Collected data
§ §
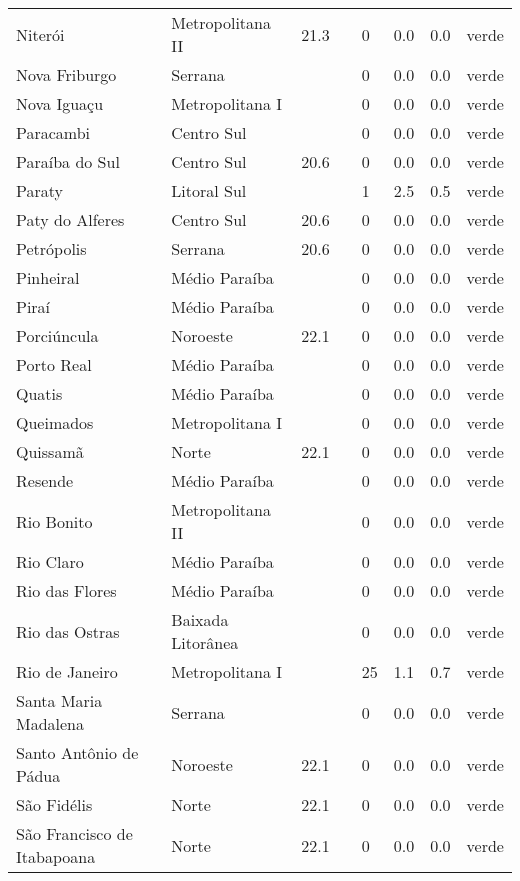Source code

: \begin{longtable}{l|lllllll}
  Niterói & Metropolitana II & 21.3 &  & 0 & 0.0 & 0.0 & verde \\ 
  Nova Friburgo & Serrana &  &  & 0 & 0.0 & 0.0 & verde \\ 
  Nova Iguaçu & Metropolitana I &  &  & 0 & 0.0 & 0.0 & verde \\ 
  Paracambi & Centro Sul &  &  & 0 & 0.0 & 0.0 & verde \\ 
  Paraíba do Sul & Centro Sul & 20.6 &  & 0 & 0.0 & 0.0 & verde \\ 
  Paraty & Litoral Sul &  &  & 1 & 2.5 & 0.5 & verde \\ 
  Paty do Alferes & Centro Sul & 20.6 &  & 0 & 0.0 & 0.0 & verde \\ 
  Petrópolis & Serrana & 20.6 &  & 0 & 0.0 & 0.0 & verde \\ 
  Pinheiral & Médio Paraíba &  &  & 0 & 0.0 & 0.0 & verde \\ 
  Piraí & Médio Paraíba &  &  & 0 & 0.0 & 0.0 & verde \\ 
  Porciúncula & Noroeste & 22.1 &  & 0 & 0.0 & 0.0 & verde \\ 
  Porto Real & Médio Paraíba &  &  & 0 & 0.0 & 0.0 & verde \\ 
  Quatis & Médio Paraíba &  &  & 0 & 0.0 & 0.0 & verde \\ 
  Queimados & Metropolitana I &  &  & 0 & 0.0 & 0.0 & verde \\ 
  Quissamã & Norte & 22.1 &  & 0 & 0.0 & 0.0 & verde \\ 
  Resende & Médio Paraíba &  &  & 0 & 0.0 & 0.0 & verde \\ 
  Rio Bonito & Metropolitana II &  &  & 0 & 0.0 & 0.0 & verde \\ 
  Rio Claro & Médio Paraíba &  &  & 0 & 0.0 & 0.0 & verde \\ 
  Rio das Flores & Médio Paraíba &  &  & 0 & 0.0 & 0.0 & verde \\ 
  Rio das Ostras & Baixada Litorânea &  &  & 0 & 0.0 & 0.0 & verde \\ 
  Rio de Janeiro & Metropolitana I &  &  & 25 & 1.1 & 0.7 & verde \\ 
  Santa Maria Madalena & Serrana &  &  & 0 & 0.0 & 0.0 & verde \\ 
  Santo Antônio de Pádua & Noroeste & 22.1 &  & 0 & 0.0 & 0.0 & verde \\ 
  São Fidélis & Norte & 22.1 &  & 0 & 0.0 & 0.0 & verde \\ 
  São Francisco de Itabapoana & Norte & 22.1 &  & 0 & 0.0 & 0.0 & verde \\ 

\end{longtable}
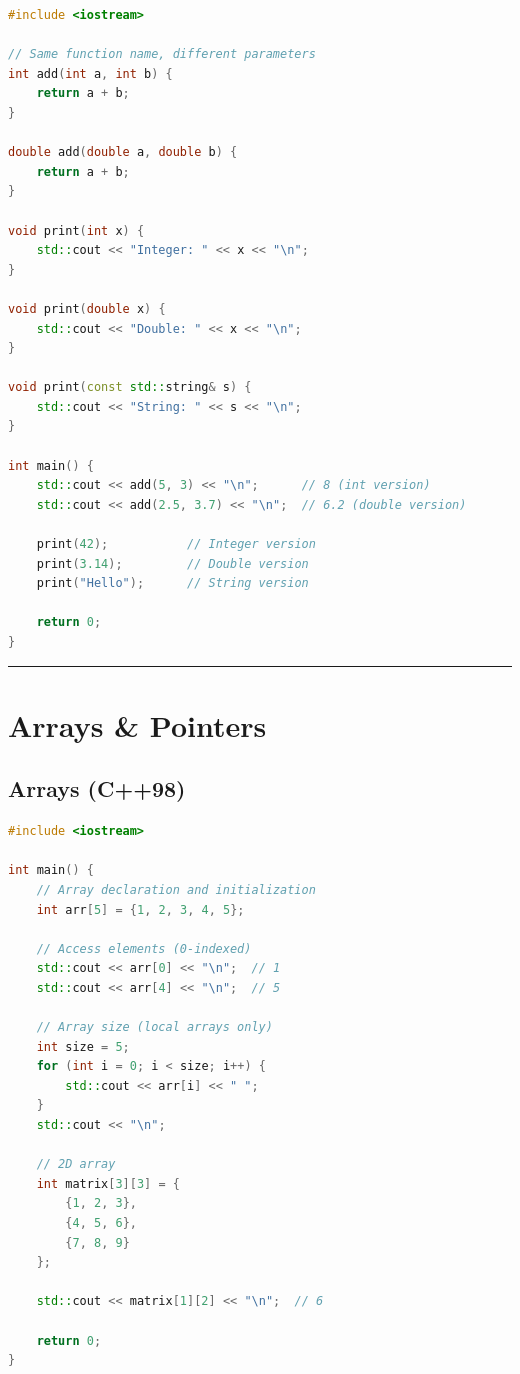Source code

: \begin{lstlisting}[language={C++}]
#include <iostream>

// Same function name, different parameters
int add(int a, int b) {
    return a + b;
}

double add(double a, double b) {
    return a + b;
}

void print(int x) {
    std::cout << "Integer: " << x << "\n";
}

void print(double x) {
    std::cout << "Double: " << x << "\n";
}

void print(const std::string& s) {
    std::cout << "String: " << s << "\n";
}

int main() {
    std::cout << add(5, 3) << "\n";      // 8 (int version)
    std::cout << add(2.5, 3.7) << "\n";  // 6.2 (double version)
    
    print(42);           // Integer version
    print(3.14);         // Double version
    print("Hello");      // String version
    
    return 0;
}
\end{lstlisting}

\begin{center}\rule{0.5\linewidth}{0.5pt}\end{center}

\hypertarget{arrays-pointers}{%
\section{Arrays \& Pointers}\label{arrays-pointers}}

\hypertarget{arrays-c98}{%
\subsection{Arrays (C++98)}\label{arrays-c98}}

\begin{lstlisting}[language={C++}]
#include <iostream>

int main() {
    // Array declaration and initialization
    int arr[5] = {1, 2, 3, 4, 5};
    
    // Access elements (0-indexed)
    std::cout << arr[0] << "\n";  // 1
    std::cout << arr[4] << "\n";  // 5
    
    // Array size (local arrays only)
    int size = 5;
    for (int i = 0; i < size; i++) {
        std::cout << arr[i] << " ";
    }
    std::cout << "\n";
    
    // 2D array
    int matrix[3][3] = {
        {1, 2, 3},
        {4, 5, 6},
        {7, 8, 9}
    };
    
    std::cout << matrix[1][2] << "\n";  // 6
    
    return 0;
}
\end{lstlisting}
§ §
**Required action**:
Your answer must be a single number: how many lines of the entries above contain the string "Centro".

**Result for this exercise**:
3